I cannot muster enough righteous indignation to the lack of boiling outrage to the report about the abuse of children in Ireland and the implications to abuse all around the world vested in the bosom of the Catholic Church.

I know some abuse

My interest is simple; I was first sexually abused at 7 and then even though we lead a seemingly privileged life by Nigerian standards of having servants, cooks, gardeners, security men and drivers, that in itself bought other issues.

These were people employed by my parents or the companies my father worked for who were trusted by my parents to ensure that we were well cared for, safe and out of harm’s way.

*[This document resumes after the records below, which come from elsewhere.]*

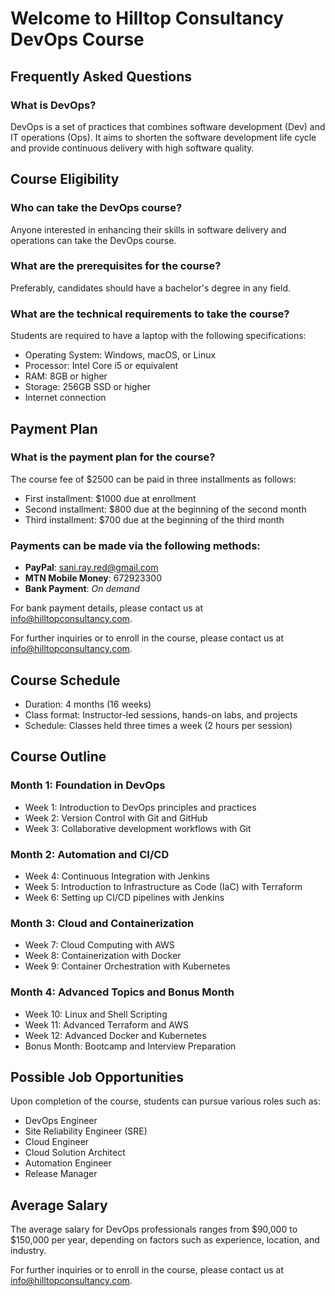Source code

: # Welcome to Hilltop Consultancy DevOps Course

## Frequently Asked Questions

### What is DevOps?
DevOps is a set of practices that combines software development (Dev) and IT operations (Ops). It aims to shorten the software development life cycle and provide continuous delivery with high software quality.

## Course Eligibility

### Who can take the DevOps course?
Anyone interested in enhancing their skills in software delivery and operations can take the DevOps course.

### What are the prerequisites for the course?
Preferably, candidates should have a bachelor's degree in any field. 

### What are the technical requirements to take the course?
Students are required to have a laptop with the following specifications:
- Operating System: Windows, macOS, or Linux
- Processor: Intel Core i5 or equivalent
- RAM: 8GB or higher
- Storage: 256GB SSD or higher
- Internet connection

## Payment Plan

### What is the payment plan for the course?
The course fee of $2500 can be paid in three installments as follows:
- First installment: $1000 due at enrollment
- Second installment: $800 due at the beginning of the second month
- Third installment: $700 due at the beginning of the third month

### Payments can be made via the following methods:

- **PayPal**: [sani.ray.red@gmail.com](mailto:sani.ray.red@gmail.com)
- **MTN Mobile Money**: 672923300
- **Bank Payment**: *On demand*

For bank payment details, please contact us at [info@hilltopconsultancy.com](mailto:info@hilltopconsultancy.com).

For further inquiries or to enroll in the course, please contact us at [info@hilltopconsultancy.com](mailto:info@hilltopconsultancy.com).

## Course Schedule

- Duration: 4 months (16 weeks)
- Class format: Instructor-led sessions, hands-on labs, and projects
- Schedule: Classes held three times a week (2 hours per session)

## Course Outline

### Month 1: Foundation in DevOps
- Week 1: Introduction to DevOps principles and practices
- Week 2: Version Control with Git and GitHub
- Week 3: Collaborative development workflows with Git

### Month 2: Automation and CI/CD
- Week 4: Continuous Integration with Jenkins
- Week 5: Introduction to Infrastructure as Code (IaC) with Terraform
- Week 6: Setting up CI/CD pipelines with Jenkins

### Month 3: Cloud and Containerization
- Week 7: Cloud Computing with AWS
- Week 8: Containerization with Docker
- Week 9: Container Orchestration with Kubernetes

### Month 4: Advanced Topics and Bonus Month
- Week 10: Linux and Shell Scripting
- Week 11: Advanced Terraform and AWS
- Week 12: Advanced Docker and Kubernetes
- Bonus Month: Bootcamp and Interview Preparation

## Possible Job Opportunities
Upon completion of the course, students can pursue various roles such as:
- DevOps Engineer
- Site Reliability Engineer (SRE)
- Cloud Engineer
- Cloud Solution Architect
- Automation Engineer
- Release Manager

## Average Salary
The average salary for DevOps professionals ranges from $90,000 to $150,000 per year, depending on factors such as experience, location, and industry.

For further inquiries or to enroll in the course, please contact us at [info@hilltopconsultancy.com](mailto:info@hilltopconsultancy.com).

Some of these people were sponsored even up to tertiary education level by my parents, but behind the scenes at least 3 of the male servants took sexual favours by inducement, enticement and veiled threats – between the ages of 7 and 11, I do wonder if I was a sexual deviant, a willing participant in games or an abused child in sexual activity with people at least in their 20s.

Tough but bearable

I cannot say any of the abuse was systematic, persistent or violent, but it was sustained, I welcomed my parents home, they none the wiser, the servants expressed their loyalties and things just happened.

I went to a co-educational boarding school, it was tough in terms of discipline and the regimented lifestyle, I was at one time bullied but the whole experience was hardly indelible to the extent of leaving psychological scars, I was fortunate, I was lucky.

I talk about it for the hopeful benefit of helping others walk away from those nasty events of their past but nothing I went through can compare in any manner to the things other children went through as revealed in the reports of The Commission to Inquire into Child Abuse [1].

A charity camp in a church

It is sorrowfully and painfully heartrending to read of the sustained, systematic and endemic abuse [2] in Catholic-run children’s institutions in Ireland, it has taken over 8 years to fully compile this report but it has done little to assuage the pain of the victims.

I am compelled to put Concentration Camp, Christian Charity and Catholic Church side by side as synonyms of each other and until much is done to bring the perpetrators to justice, I hope that this alignment gains more momentum.

It is societal compassion that compels us to seek ways of caring for children who are orphans or seriously underprivileged and somehow in our naivety we believed that Christian Charities had volumes of the milk of human kindness to care and cater for the wellbeing of these children.

Our faith and trust in them

Even parents thought these Catholic institutions would instil both discipline and Christian conduct in their children such that many sent their children to these places.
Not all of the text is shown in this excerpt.